Segment Start: Available data
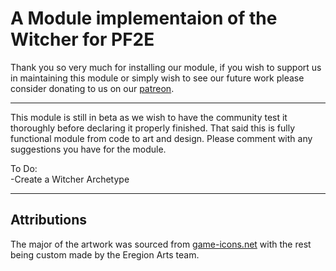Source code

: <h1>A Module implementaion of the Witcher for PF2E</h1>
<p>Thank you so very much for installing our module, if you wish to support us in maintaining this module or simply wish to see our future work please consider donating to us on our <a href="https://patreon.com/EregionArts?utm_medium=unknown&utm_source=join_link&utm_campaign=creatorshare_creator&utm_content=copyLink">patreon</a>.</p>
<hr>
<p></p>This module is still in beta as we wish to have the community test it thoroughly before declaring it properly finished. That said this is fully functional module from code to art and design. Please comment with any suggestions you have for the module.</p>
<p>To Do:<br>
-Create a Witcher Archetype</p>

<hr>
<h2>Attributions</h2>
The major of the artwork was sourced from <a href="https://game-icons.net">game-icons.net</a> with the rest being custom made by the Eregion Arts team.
Segment End: Available data
Segment Start: Available data
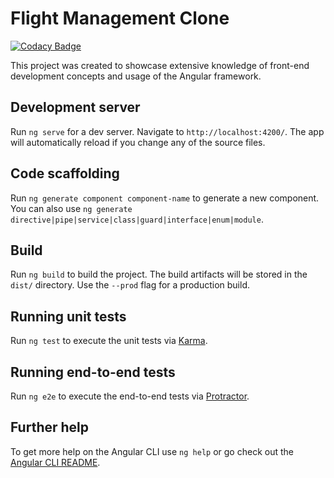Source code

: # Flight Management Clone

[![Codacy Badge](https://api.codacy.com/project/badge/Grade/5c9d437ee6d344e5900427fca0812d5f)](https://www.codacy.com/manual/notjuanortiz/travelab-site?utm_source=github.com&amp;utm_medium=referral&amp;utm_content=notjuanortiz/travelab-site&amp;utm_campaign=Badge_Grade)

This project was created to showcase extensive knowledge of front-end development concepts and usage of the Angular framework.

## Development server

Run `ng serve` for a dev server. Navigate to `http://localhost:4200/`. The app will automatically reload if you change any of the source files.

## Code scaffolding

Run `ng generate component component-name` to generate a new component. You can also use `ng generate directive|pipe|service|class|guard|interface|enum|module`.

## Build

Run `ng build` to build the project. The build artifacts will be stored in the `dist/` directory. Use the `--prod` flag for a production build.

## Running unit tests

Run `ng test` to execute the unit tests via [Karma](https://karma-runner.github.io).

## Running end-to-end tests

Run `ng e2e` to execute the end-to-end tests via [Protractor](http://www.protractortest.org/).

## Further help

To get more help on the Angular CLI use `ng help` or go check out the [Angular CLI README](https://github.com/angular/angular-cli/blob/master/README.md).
Segment End: Available data
Segment Start: Available data
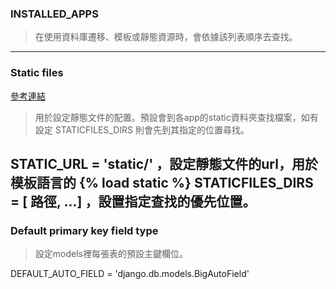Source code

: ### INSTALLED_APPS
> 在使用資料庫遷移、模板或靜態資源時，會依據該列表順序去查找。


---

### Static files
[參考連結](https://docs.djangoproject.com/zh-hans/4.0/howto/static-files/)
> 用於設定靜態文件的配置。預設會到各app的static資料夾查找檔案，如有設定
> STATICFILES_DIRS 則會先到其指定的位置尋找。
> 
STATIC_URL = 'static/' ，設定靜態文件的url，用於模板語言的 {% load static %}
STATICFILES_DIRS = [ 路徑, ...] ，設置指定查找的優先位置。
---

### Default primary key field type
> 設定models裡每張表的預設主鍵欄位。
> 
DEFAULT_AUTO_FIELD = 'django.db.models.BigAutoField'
Segment End: Available data
- **Exercise requirements**: Your answer should be the exact lines above from the one with "## Further help" through the one with "To get more", both included, and nothing besides.

- **Solution for this problem**:
## Further help

To get more help on the Angular CLI use `ng help` or go check out the [Angular CLI README](https://github.com/angular/angular-cli/blob/master/README.md).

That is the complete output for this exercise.